▶ [Work item]:
The copy must run from the first line of the entries below through the line containing "<p>This page outlines", restated word for word, with pictures left out.
----
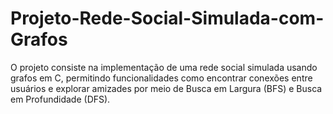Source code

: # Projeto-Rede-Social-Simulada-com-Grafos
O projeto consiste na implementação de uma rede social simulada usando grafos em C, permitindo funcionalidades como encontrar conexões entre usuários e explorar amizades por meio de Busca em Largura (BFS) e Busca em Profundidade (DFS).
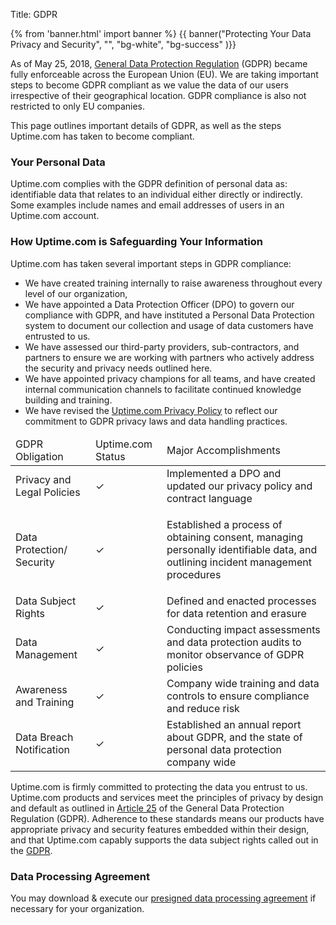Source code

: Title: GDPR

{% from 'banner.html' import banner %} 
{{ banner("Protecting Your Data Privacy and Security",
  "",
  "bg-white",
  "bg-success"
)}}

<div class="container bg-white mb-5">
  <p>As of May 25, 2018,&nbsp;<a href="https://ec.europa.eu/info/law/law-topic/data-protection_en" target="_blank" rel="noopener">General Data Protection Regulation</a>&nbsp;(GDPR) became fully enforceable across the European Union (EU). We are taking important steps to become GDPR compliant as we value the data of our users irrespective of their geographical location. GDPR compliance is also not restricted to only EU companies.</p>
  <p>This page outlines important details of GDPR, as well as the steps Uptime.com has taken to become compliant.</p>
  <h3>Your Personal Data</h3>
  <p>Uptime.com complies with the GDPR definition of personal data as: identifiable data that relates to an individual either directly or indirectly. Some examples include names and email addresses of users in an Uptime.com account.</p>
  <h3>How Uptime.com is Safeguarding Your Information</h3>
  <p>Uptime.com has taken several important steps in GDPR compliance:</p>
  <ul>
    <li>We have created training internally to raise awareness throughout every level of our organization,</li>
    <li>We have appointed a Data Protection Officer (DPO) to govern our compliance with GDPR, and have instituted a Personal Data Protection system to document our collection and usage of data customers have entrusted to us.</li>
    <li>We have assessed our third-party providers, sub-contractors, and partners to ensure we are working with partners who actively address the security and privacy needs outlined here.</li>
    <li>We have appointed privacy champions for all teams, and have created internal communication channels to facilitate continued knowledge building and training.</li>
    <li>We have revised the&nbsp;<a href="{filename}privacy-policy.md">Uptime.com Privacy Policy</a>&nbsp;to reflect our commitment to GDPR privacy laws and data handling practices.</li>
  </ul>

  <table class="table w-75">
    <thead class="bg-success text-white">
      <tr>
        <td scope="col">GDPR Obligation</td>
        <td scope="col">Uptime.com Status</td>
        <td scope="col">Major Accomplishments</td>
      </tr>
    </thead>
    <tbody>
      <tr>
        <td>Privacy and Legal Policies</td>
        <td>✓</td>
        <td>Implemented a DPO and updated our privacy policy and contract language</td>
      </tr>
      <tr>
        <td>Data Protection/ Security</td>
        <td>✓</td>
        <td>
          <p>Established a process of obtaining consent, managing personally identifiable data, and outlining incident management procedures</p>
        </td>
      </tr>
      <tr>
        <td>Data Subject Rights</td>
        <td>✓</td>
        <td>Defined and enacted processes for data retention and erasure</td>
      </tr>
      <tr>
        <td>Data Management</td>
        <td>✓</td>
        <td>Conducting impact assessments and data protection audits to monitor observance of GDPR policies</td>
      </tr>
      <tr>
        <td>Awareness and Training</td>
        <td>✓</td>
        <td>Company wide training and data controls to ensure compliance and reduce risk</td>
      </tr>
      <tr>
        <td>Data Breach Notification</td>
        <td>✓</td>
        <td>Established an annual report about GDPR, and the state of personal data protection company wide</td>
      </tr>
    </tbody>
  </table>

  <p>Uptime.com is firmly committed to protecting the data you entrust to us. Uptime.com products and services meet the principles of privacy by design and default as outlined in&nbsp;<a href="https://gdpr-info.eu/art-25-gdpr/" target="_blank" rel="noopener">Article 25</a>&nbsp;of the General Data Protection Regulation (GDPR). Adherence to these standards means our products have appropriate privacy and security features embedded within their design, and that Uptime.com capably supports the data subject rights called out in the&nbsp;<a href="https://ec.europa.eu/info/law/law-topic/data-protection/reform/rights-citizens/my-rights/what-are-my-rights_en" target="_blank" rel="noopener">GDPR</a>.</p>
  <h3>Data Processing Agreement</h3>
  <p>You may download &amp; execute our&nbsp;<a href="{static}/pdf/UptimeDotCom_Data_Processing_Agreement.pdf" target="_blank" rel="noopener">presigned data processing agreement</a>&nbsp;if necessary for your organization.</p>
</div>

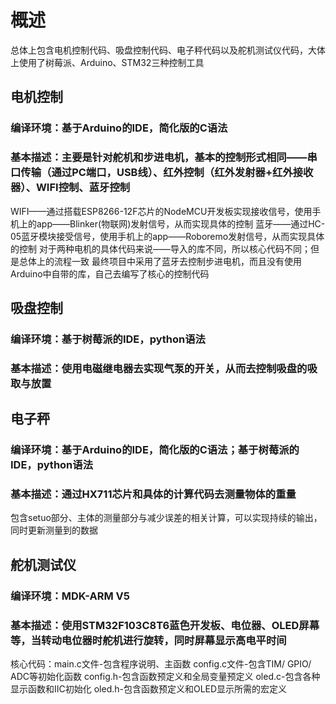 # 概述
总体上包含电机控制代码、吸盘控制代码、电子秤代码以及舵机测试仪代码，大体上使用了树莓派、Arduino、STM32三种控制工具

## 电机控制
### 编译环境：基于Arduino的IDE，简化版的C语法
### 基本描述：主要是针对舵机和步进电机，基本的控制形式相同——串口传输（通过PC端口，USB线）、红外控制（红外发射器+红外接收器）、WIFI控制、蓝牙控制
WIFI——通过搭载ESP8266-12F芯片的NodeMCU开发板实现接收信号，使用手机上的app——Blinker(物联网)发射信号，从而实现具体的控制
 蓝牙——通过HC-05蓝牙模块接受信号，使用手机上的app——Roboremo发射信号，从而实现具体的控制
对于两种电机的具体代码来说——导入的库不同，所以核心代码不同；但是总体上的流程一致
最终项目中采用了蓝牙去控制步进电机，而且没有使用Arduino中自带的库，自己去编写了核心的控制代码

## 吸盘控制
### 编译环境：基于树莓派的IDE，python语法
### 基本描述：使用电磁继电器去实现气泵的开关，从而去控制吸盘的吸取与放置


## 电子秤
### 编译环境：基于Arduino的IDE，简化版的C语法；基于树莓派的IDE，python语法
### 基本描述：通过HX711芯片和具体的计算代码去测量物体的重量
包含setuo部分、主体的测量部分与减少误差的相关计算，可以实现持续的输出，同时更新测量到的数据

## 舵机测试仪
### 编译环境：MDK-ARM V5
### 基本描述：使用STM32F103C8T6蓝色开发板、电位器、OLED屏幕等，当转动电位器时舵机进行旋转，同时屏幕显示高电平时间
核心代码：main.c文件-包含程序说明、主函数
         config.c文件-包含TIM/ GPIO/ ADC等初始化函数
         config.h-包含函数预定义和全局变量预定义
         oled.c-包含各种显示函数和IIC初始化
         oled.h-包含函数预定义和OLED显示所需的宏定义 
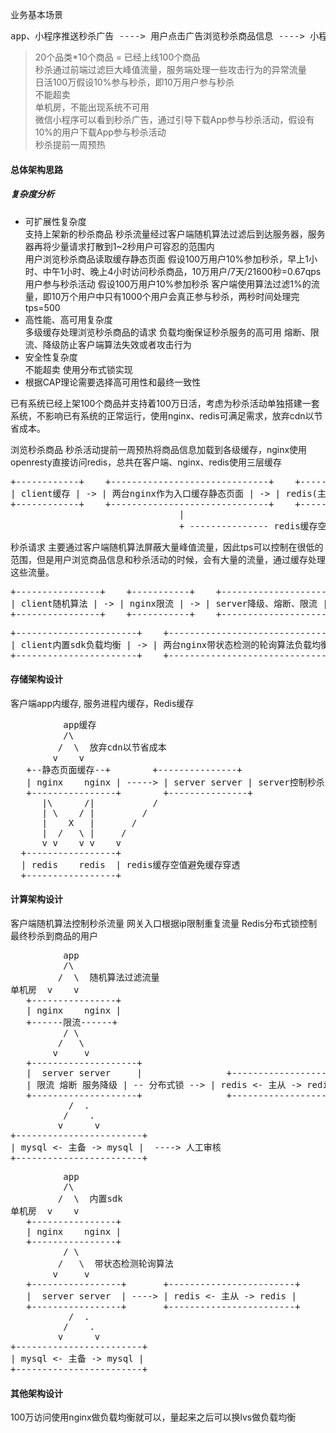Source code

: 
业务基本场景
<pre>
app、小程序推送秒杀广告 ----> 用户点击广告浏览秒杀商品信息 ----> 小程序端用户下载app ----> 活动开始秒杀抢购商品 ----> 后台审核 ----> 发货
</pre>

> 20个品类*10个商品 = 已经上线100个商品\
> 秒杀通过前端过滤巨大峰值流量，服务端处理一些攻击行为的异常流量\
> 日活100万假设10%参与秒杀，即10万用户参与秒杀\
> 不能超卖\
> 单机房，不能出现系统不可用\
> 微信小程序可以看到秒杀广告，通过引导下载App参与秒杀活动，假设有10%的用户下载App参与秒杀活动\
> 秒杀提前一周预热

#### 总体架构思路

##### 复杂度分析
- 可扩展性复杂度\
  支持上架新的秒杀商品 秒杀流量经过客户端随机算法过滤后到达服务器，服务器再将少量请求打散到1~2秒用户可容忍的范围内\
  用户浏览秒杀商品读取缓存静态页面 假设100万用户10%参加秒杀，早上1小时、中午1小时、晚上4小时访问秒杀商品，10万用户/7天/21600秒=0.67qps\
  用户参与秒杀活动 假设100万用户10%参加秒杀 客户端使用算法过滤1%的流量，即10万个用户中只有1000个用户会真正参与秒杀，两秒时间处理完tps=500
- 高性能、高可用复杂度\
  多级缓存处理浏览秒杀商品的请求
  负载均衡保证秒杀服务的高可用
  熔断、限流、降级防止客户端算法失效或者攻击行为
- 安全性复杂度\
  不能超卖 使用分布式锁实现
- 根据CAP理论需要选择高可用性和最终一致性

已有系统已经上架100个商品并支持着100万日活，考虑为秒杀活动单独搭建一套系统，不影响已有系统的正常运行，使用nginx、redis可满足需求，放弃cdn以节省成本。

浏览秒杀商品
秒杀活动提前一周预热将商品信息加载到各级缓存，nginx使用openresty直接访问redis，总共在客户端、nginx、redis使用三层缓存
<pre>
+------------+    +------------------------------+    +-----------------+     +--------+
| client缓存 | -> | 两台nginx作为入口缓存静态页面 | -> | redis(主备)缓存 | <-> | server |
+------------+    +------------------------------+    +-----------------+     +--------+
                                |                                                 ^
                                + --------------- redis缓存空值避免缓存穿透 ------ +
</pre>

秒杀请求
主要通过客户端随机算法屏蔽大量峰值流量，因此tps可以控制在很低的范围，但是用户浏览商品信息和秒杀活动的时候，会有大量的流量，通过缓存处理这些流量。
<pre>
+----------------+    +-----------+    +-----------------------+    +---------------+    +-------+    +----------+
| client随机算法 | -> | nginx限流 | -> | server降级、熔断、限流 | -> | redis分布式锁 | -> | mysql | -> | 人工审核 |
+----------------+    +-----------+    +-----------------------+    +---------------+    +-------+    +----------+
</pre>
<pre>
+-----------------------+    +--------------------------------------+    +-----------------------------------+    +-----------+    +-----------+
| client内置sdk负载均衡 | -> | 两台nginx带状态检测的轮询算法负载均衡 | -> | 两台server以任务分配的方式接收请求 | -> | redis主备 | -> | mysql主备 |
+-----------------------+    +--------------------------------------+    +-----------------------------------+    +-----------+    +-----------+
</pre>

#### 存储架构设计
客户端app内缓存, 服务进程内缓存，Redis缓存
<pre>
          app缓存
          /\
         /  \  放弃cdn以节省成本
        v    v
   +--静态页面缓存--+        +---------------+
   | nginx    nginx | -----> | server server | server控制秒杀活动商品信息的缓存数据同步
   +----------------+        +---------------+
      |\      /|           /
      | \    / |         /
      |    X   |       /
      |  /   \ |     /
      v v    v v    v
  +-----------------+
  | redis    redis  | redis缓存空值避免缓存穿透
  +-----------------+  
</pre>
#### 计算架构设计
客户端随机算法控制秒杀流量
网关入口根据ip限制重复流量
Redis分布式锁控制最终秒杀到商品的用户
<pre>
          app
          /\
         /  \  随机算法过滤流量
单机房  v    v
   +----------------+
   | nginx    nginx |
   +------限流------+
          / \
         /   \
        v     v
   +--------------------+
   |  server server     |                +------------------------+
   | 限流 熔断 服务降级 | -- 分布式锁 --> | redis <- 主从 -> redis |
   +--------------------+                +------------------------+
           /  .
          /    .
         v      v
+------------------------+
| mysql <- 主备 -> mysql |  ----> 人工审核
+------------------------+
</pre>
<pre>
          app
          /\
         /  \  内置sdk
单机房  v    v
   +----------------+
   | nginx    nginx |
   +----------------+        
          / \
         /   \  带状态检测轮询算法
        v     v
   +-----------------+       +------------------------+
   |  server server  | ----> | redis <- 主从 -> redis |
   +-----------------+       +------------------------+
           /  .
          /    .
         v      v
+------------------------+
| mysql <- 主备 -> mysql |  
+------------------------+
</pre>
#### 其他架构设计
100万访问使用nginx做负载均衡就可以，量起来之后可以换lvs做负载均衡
----
▶ [Output for this exercise]:
Source code

: # Projeto-Rede-Social-Simulada-com-Grafos
O projeto consiste na implementação de uma rede social simulada usando grafos em C, permitindo funcionalidades como encontrar conexões entre usuários e explorar amizades por meio de Busca em Largura (BFS) e Busca em Profundidade (DFS).
Source code

: Title: GDPR

{% from 'banner.html' import banner %} 
{{ banner("Protecting Your Data Privacy and Security",
  "",
  "bg-white",
  "bg-success"
)}}

<div class="container bg-white mb-5">
  <p>As of May 25, 2018,&nbsp;<a href="https://ec.europa.eu/info/law/law-topic/data-protection_en" target="_blank" rel="noopener">General Data Protection Regulation</a>&nbsp;(GDPR) became fully enforceable across the European Union (EU). We are taking important steps to become GDPR compliant as we value the data of our users irrespective of their geographical location. GDPR compliance is also not restricted to only EU companies.</p>
  <p>This page outlines important details of GDPR, as well as the steps Uptime.com has taken to become compliant.</p>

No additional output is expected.